'Social Master' GPT-4! Know how to interpret expressions and speculate on psychology
Imagine you are at a vibrant cocktail party filled with lively conversations and the clink of glasses.
At this time, you are a leisurely observer, hiding in the corner happily. Yet even without being at the center of a party, you can easily figure out the social relationships between different people, understand what's going on, and even decipher overt and covert social messages by reading people's verbal and nonverbal cues.
What if an LLM could reproduce this level of social skills? No, that’s what Koko Mind is.
Just open a video, and the model will start to analyze the character's expression and draw conclusions about the character's emotion.
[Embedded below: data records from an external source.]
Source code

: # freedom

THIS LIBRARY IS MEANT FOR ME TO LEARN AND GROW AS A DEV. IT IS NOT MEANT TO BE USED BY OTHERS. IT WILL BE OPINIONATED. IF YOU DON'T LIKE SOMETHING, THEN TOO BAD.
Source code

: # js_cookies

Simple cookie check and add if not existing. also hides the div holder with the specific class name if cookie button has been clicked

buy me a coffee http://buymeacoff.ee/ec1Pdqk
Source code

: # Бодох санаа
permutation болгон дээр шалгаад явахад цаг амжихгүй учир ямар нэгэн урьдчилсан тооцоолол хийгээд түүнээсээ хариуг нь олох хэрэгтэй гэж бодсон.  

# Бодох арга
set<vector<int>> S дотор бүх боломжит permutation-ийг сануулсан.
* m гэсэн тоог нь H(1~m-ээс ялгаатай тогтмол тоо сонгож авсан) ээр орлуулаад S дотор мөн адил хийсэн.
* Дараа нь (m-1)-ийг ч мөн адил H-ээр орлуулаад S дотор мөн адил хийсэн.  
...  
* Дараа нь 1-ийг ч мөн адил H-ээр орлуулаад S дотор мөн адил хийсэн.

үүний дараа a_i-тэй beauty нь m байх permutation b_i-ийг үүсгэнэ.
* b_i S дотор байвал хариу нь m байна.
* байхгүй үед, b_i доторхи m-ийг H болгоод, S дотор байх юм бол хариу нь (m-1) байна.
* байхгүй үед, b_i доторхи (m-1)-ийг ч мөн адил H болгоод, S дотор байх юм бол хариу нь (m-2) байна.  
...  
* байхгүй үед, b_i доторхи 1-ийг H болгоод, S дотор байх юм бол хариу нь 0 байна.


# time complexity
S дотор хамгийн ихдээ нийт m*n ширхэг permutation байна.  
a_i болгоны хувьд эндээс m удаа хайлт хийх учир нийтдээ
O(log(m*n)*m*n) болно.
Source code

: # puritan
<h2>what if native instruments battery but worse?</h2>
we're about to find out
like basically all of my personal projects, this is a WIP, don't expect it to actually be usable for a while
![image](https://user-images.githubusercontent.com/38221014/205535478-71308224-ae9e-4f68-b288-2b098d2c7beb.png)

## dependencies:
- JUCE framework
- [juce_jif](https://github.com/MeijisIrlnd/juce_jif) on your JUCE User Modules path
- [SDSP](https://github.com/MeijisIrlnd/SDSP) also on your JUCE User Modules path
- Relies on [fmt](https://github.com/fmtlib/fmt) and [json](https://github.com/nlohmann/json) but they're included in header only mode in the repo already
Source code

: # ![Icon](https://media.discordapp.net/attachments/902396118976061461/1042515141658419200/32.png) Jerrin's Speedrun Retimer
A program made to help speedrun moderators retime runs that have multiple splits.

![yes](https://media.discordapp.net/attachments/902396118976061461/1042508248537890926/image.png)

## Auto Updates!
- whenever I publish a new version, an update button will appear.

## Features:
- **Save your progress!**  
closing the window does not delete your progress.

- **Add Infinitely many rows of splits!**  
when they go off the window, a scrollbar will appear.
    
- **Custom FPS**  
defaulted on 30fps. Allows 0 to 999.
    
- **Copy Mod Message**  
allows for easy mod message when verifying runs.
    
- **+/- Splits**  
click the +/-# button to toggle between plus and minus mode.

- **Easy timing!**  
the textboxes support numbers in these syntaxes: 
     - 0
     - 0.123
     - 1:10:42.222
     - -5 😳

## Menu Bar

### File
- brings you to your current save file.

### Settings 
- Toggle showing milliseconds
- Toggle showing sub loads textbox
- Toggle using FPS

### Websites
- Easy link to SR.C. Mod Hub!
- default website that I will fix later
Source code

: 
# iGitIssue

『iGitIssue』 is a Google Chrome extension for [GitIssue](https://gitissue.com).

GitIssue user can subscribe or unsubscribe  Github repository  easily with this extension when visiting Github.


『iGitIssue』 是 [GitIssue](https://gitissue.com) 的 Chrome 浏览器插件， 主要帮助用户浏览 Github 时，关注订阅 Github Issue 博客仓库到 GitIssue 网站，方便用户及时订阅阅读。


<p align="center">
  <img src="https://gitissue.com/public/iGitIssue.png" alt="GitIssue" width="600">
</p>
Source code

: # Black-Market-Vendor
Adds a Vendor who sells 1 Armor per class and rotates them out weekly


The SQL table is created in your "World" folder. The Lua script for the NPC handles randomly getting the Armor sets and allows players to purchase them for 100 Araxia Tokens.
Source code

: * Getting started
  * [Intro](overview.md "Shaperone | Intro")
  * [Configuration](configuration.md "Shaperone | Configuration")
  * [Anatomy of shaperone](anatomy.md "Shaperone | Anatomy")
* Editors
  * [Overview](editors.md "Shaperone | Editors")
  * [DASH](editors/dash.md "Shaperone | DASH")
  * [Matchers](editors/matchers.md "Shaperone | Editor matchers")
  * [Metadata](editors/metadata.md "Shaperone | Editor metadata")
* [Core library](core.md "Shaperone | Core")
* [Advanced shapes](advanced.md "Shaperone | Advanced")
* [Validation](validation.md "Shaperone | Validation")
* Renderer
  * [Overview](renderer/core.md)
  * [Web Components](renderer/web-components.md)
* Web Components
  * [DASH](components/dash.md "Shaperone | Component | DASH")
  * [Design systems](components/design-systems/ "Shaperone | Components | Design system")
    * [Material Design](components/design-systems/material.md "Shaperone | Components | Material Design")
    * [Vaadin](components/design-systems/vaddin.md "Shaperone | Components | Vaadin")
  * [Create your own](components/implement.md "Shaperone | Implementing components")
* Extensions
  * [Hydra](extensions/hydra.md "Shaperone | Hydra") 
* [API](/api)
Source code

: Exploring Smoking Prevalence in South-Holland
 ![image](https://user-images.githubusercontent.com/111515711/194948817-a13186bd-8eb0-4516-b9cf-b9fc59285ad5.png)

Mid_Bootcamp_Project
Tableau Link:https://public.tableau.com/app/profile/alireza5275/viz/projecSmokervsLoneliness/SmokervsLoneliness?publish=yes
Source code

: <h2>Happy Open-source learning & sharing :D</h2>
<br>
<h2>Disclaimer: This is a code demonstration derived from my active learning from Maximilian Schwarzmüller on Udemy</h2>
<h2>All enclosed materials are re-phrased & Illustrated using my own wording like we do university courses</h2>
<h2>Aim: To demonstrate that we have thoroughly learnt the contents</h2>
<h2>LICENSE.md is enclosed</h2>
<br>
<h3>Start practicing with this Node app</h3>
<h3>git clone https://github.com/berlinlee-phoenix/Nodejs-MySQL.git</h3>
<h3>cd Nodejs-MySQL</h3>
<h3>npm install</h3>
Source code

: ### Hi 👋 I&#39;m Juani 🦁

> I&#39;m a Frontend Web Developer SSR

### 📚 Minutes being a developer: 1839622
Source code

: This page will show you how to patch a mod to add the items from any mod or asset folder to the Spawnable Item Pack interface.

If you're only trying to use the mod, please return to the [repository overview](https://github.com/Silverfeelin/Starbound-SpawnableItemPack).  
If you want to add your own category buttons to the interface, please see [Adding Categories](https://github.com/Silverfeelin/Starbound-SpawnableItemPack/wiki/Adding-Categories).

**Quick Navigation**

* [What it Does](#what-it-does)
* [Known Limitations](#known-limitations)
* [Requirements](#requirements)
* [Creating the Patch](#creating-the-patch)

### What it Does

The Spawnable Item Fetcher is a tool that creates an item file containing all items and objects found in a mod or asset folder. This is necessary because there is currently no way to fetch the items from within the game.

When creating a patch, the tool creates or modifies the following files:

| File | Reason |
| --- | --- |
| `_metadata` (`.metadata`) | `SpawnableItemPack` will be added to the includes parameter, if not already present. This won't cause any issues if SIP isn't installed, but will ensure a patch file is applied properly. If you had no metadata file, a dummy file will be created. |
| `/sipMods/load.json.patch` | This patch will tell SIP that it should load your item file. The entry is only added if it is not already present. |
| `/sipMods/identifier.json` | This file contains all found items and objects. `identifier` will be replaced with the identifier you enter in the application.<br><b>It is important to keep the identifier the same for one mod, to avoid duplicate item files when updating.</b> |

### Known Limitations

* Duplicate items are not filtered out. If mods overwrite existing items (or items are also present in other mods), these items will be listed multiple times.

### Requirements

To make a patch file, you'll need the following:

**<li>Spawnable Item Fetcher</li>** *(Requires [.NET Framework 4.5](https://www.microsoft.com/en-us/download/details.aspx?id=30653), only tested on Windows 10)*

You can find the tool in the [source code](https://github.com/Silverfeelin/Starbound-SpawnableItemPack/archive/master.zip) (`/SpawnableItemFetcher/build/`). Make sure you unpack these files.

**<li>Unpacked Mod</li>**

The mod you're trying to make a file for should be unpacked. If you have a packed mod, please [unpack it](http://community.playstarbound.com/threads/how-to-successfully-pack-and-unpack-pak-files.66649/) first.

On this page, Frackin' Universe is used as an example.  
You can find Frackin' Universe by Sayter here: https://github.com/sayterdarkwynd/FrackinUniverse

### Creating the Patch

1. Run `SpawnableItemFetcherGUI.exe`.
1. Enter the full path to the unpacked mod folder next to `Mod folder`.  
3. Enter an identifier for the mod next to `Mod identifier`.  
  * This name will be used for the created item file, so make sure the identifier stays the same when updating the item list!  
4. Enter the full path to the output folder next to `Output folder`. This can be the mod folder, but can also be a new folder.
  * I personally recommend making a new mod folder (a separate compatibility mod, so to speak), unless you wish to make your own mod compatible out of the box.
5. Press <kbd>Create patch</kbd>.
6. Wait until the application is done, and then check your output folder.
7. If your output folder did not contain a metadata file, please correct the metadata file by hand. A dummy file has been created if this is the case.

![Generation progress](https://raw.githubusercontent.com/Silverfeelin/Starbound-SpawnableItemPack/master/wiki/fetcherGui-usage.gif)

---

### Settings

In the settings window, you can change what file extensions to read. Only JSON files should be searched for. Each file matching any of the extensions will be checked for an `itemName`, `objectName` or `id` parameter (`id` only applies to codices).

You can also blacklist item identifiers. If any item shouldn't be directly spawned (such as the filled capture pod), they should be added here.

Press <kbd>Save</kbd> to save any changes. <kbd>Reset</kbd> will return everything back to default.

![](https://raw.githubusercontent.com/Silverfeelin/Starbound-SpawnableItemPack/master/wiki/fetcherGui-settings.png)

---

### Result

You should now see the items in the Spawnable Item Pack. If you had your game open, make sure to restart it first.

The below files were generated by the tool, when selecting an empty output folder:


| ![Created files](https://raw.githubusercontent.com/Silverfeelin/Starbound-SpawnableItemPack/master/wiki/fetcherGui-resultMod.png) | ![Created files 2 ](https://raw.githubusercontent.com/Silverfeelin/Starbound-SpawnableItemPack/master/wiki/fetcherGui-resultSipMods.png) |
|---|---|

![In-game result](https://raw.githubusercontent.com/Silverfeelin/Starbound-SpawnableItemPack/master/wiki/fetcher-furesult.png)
Then, you can also ask questions in the prompt column on the right to let AI further analyze the undercurrent of social puzzles in the video.
(To be honest, this is difficult for some people)
Picture
Koko Mind contains 150 complex multi-party social interactions and free text questions and answers.
To ensure data diversity and scalability and avoid data contamination, all social interactions, questions and answers are generated by GPT-4 and subsequently verified by human experts.
The analysis data is based on three different sources:
-
GPT-4-only: This subset is only composed of GPT-4 Created via prompts.
-
Based on movies: To avoid data contamination, this part of the data is based on various scenes extracted from movies released after 2022. GPT-4 was responsible for shaping these scenes, adding its own elements while retaining the core essence.
- Based on ToMi: This section contains data supported by the simulated dataset ToMi, which involves moving physical objects to different places, which is psychological A classic test of a theory. Of course, these social interactions must be modified and expanded by GPT-4.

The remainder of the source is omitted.